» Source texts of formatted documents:
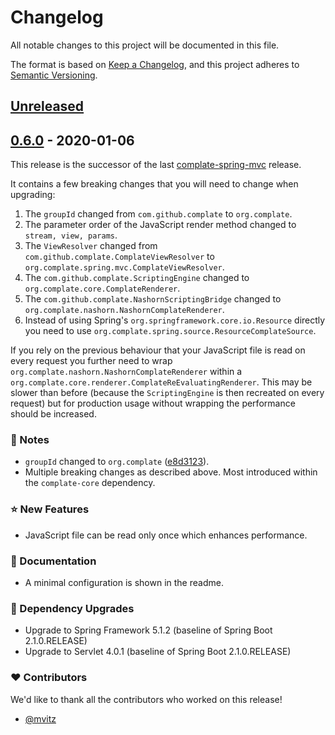 # Changelog
All notable changes to this project will be documented in this file.

The format is based on [Keep a Changelog](https://keepachangelog.com/en/1.0.0/),
and this project adheres to [Semantic Versioning](https://semver.org/spec/v2.0.0.html).


## [Unreleased]


## [0.6.0] - 2020-01-06

This release is the successor of the last
[complate-spring-mvc](https://github.com/complate/complate-spring-mvc) release.

It contains a few breaking changes that you will need to change when upgrading:

1. The `groupId` changed from `com.github.complate` to `org.complate`.
2. The parameter order of the JavaScript render method changed to
   `stream, view, params`.
3. The `ViewResolver` changed from `com.github.complate.ComplateViewResolver` to
   `org.complate.spring.mvc.ComplateViewResolver`.
4. The `com.github.complate.ScriptingEngine` changed to
   `org.complate.core.ComplateRenderer`.
5. The `com.github.complate.NashornScriptingBridge` changed to
   `org.complate.nashorn.NashornComplateRenderer`.
6. Instead of using Spring's `org.springframework.core.io.Resource` directly you
   need to use `org.complate.spring.source.ResourceComplateSource`.

If you rely on the previous behaviour that your JavaScript file is read on every
request you further need to wrap `org.complate.nashorn.NashornComplateRenderer`
within a `org.complate.core.renderer.ComplateReEvaluatingRenderer`. This may be
slower than before (because the `ScriptingEngine` is then recreated on every
request) but for production usage without wrapping the performance should be
increased.

### 📣 Notes
- `groupId` changed to `org.complate` ([e8d3123](https://github.com/complate/complate-spring/commit/e8d3123877be40c6b4c4a6c6a23acffd4cf8965a)).
- Multiple breaking changes as described above. Most introduced within the
  `complate-core` dependency.

### ⭐️ New Features
- JavaScript file can be read only once which enhances performance.

### 📔 Documentation
- A minimal configuration is shown in the readme.

### 🔨 Dependency Upgrades
- Upgrade to Spring Framework 5.1.2 (baseline of Spring Boot 2.1.0.RELEASE)
- Upgrade to Servlet 4.0.1 (baseline of Spring Boot 2.1.0.RELEASE)

### ❤️ Contributors

We'd like to thank all the contributors who worked on this release!

- [@mvitz][mvitz]


[Unreleased]: https://github.com/complate/complate-spring/compare/v0.6.0...HEAD
[0.6.0]: https://github.com/complate/complate-spring/compare/e8d3123877be40c6b4c4a6c6a23acffd4cf8965a...v0.6.0

[mvitz]: https://github.com/mvitz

» Try it: Print all entries exactly, without images.

» Result below:
 # Changelog
All notable changes to this project will be documented in this file.

The format is based on [Keep a Changelog](https://keepachangelog.com/en/1.0.0/),
and this project adheres to [Semantic Versioning](https://semver.org/spec/v2.0.0.html).


## [Unreleased]


## [0.6.0] - 2020-01-06

This release is the successor of the last
[complate-spring-mvc](https://github.com/complate/complate-spring-mvc) release.

It contains a few breaking changes that you will need to change when upgrading:

1. The `groupId` changed from `com.github.complate` to `org.complate`.
2. The parameter order of the JavaScript render method changed to
   `stream, view, params`.
3. The `ViewResolver` changed from `com.github.complate.ComplateViewResolver` to
   `org.complate.spring.mvc.ComplateViewResolver`.
4. The `com.github.complate.ScriptingEngine` changed to
   `org.complate.core.ComplateRenderer`.
5. The `com.github.complate.NashornScriptingBridge` changed to
   `org.complate.nashorn.NashornComplateRenderer`.
6. Instead of using Spring's `org.springframework.core.io.Resource` directly you
   need to use `org.complate.spring.source.ResourceComplateSource`.

If you rely on the previous behaviour that your JavaScript file is read on every
request you further need to wrap `org.complate.nashorn.NashornComplateRenderer`
within a `org.complate.core.renderer.ComplateReEvaluatingRenderer`. This may be
slower than before (because the `ScriptingEngine` is then recreated on every
request) but for production usage without wrapping the performance should be
increased.

### 📣 Notes
- `groupId` changed to `org.complate` ([e8d3123](https://github.com/complate/complate-spring/commit/e8d3123877be40c6b4c4a6c6a23acffd4cf8965a)).
- Multiple breaking changes as described above. Most introduced within the
  `complate-core` dependency.

### ⭐️ New Features
- JavaScript file can be read only once which enhances performance.

### 📔 Documentation
- A minimal configuration is shown in the readme.

### 🔨 Dependency Upgrades
- Upgrade to Spring Framework 5.1.2 (baseline of Spring Boot 2.1.0.RELEASE)
- Upgrade to Servlet 4.0.1 (baseline of Spring Boot 2.1.0.RELEASE)

### ❤️ Contributors

We'd like to thank all the contributors who worked on this release!

- [@mvitz][mvitz]


[Unreleased]: https://github.com/complate/complate-spring/compare/v0.6.0...HEAD
[0.6.0]: https://github.com/complate/complate-spring/compare/e8d3123877be40c6b4c4a6c6a23acffd4cf8965a...v0.6.0

[mvitz]: https://github.com/mvitz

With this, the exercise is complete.